#### Material for the task

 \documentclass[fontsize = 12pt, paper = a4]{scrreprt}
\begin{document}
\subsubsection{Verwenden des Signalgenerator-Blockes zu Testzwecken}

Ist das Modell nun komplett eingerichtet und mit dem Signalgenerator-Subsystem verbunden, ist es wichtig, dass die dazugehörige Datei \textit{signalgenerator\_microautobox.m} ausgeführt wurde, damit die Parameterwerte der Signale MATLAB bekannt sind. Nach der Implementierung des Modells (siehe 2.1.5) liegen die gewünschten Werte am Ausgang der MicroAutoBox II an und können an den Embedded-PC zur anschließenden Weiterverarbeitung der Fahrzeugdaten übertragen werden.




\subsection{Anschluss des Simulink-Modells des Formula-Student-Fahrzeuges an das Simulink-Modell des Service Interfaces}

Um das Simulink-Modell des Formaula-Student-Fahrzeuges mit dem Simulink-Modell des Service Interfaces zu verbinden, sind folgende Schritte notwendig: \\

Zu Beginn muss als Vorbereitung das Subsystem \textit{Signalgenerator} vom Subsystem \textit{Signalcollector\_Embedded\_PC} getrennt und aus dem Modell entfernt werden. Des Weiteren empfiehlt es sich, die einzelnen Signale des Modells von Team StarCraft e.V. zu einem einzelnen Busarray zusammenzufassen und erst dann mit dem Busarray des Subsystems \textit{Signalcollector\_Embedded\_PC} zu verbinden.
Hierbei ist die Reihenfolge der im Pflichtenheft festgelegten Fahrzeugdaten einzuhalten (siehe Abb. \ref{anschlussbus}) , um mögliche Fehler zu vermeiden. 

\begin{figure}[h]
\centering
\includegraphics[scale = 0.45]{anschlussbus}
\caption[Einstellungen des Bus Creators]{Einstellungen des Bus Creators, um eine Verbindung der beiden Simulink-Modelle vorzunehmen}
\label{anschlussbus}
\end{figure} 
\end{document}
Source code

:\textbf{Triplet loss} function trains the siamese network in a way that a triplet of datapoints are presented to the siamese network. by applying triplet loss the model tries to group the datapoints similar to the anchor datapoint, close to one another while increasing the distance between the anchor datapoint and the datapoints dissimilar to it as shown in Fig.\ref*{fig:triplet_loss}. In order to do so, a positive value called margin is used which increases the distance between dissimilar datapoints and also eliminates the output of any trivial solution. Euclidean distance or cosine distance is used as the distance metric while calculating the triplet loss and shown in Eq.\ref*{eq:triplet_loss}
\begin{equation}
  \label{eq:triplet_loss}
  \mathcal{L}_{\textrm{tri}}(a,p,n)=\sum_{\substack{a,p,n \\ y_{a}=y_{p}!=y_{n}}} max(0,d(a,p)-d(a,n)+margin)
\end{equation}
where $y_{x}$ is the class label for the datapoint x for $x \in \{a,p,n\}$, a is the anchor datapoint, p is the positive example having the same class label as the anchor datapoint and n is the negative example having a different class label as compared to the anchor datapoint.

########

# What you will do
Transcribe all of the data above, keeping each line exactly as it stands.

# Reply to the exercise
 \documentclass[fontsize = 12pt, paper = a4]{scrreprt}
\begin{document}
\subsubsection{Verwenden des Signalgenerator-Blockes zu Testzwecken}

Ist das Modell nun komplett eingerichtet und mit dem Signalgenerator-Subsystem verbunden, ist es wichtig, dass die dazugehörige Datei \textit{signalgenerator\_microautobox.m} ausgeführt wurde, damit die Parameterwerte der Signale MATLAB bekannt sind. Nach der Implementierung des Modells (siehe 2.1.5) liegen die gewünschten Werte am Ausgang der MicroAutoBox II an und können an den Embedded-PC zur anschließenden Weiterverarbeitung der Fahrzeugdaten übertragen werden.




\subsection{Anschluss des Simulink-Modells des Formula-Student-Fahrzeuges an das Simulink-Modell des Service Interfaces}

Um das Simulink-Modell des Formaula-Student-Fahrzeuges mit dem Simulink-Modell des Service Interfaces zu verbinden, sind folgende Schritte notwendig: \\

Zu Beginn muss als Vorbereitung das Subsystem \textit{Signalgenerator} vom Subsystem \textit{Signalcollector\_Embedded\_PC} getrennt und aus dem Modell entfernt werden. Des Weiteren empfiehlt es sich, die einzelnen Signale des Modells von Team StarCraft e.V. zu einem einzelnen Busarray zusammenzufassen und erst dann mit dem Busarray des Subsystems \textit{Signalcollector\_Embedded\_PC} zu verbinden.
Hierbei ist die Reihenfolge der im Pflichtenheft festgelegten Fahrzeugdaten einzuhalten (siehe Abb. \ref{anschlussbus}) , um mögliche Fehler zu vermeiden. 

\begin{figure}[h]
\centering
\includegraphics[scale = 0.45]{anschlussbus}
\caption[Einstellungen des Bus Creators]{Einstellungen des Bus Creators, um eine Verbindung der beiden Simulink-Modelle vorzunehmen}
\label{anschlussbus}
\end{figure} 
\end{document}
Source code

:\textbf{Triplet loss} function trains the siamese network in a way that a triplet of datapoints are presented to the siamese network. by applying triplet loss the model tries to group the datapoints similar to the anchor datapoint, close to one another while increasing the distance between the anchor datapoint and the datapoints dissimilar to it as shown in Fig.\ref*{fig:triplet_loss}. In order to do so, a positive value called margin is used which increases the distance between dissimilar datapoints and also eliminates the output of any trivial solution. Euclidean distance or cosine distance is used as the distance metric while calculating the triplet loss and shown in Eq.\ref*{eq:triplet_loss}
\begin{equation}
  \label{eq:triplet_loss}
  \mathcal{L}_{\textrm{tri}}(a,p,n)=\sum_{\substack{a,p,n \\ y_{a}=y_{p}!=y_{n}}} max(0,d(a,p)-d(a,n)+margin)
\end{equation}
where $y_{x}$ is the class label for the datapoint x for $x \in \{a,p,n\}$, a is the anchor datapoint, p is the positive example having the same class label as the anchor datapoint and n is the negative example having a different class label as compared to the anchor datapoint.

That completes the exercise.